--- TASK TO COMPLETE ---
Search the records for the string "SHREC" and copy every line in which it appears.

--- EXTRACTED INFORMATION ---
>>

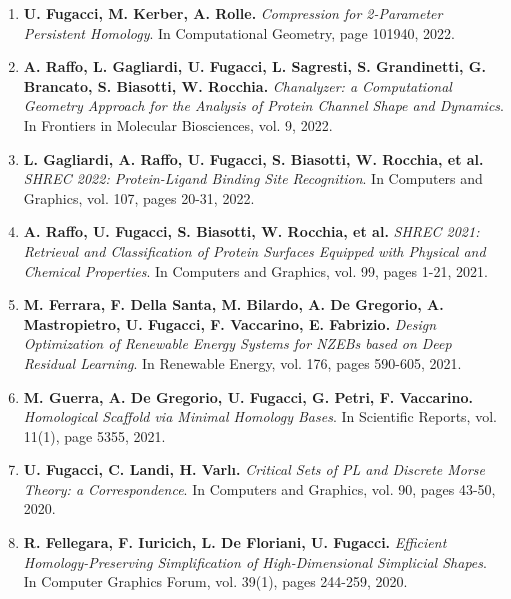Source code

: \documentclass[11pt]{article}
\begin{document}
\begin{enumerate}

\item{\bf U. Fugacci, M. Kerber, A. Rolle.} {\em Compression for 2-Parameter Persistent Homology}. In Computational Geometry, page 101940, 2022.

\item{\bf A. Raffo, L. Gagliardi, U. Fugacci, L. Sagresti, S. Grandinetti, G. Brancato, S. Biasotti, W. Rocchia.} {\em Chanalyzer: a Computational Geometry Approach for the Analysis of Protein Channel Shape and Dynamics}. In Frontiers in Molecular Biosciences, vol. 9, 2022.

\item{\bf L. Gagliardi, A. Raffo, U. Fugacci, S. Biasotti, W. Rocchia,
et al.
} {\em SHREC 2022: Protein-Ligand Binding Site Recognition}. In Computers and Graphics, vol. 107, pages 20-31, 2022.

\item {\bf A. Raffo, U. Fugacci, S. Biasotti, W. Rocchia,
et al.
} {\em SHREC 2021: Retrieval and Classification of Protein Surfaces Equipped with Physical and Chemical Properties}. In Computers and Graphics, vol. 99, pages 1-21, 2021.

\item {\bf M. Ferrara, F. Della Santa, M. Bilardo, A. De Gregorio, A. Mastropietro, U. Fugacci, F. Vaccarino, E. Fabrizio.} {\em Design Optimization of Renewable Energy Systems for NZEBs based on Deep Residual Learning}. In Renewable Energy, vol. 176, pages 590-605, 2021.

\item {\bf M. Guerra, A. De Gregorio, U. Fugacci, G. Petri, F. Vaccarino.} {\em Homological Scaffold via Minimal Homology Bases}. In Scientific Reports, vol. 11(1), page 5355, 2021.

\item {\bf U. Fugacci, C. Landi, H. Varl{\i}.} {\em Critical Sets of PL and Discrete Morse Theory: a Correspondence}. In Computers and Graphics, vol. 90, pages 43-50, 2020.

\item {\bf R. Fellegara, F. Iuricich, L. De Floriani, U. Fugacci.} {\em Efficient Homology-Preserving Simplification of High-Dimensional Simplicial Shapes}. In Computer Graphics Forum, vol. 39(1), pages 244-259, 2020.


\end{enumerate}
\end{document}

<<

--- RESULT OF THIS EXERCISE ---
} {\em SHREC 2022: Protein-Ligand Binding Site Recognition}. In Computers and Graphics, vol. 107, pages 20-31, 2022.
} {\em SHREC 2021: Retrieval and Classification of Protein Surfaces Equipped with Physical and Chemical Properties}. In Computers and Graphics, vol. 99, pages 1-21, 2021.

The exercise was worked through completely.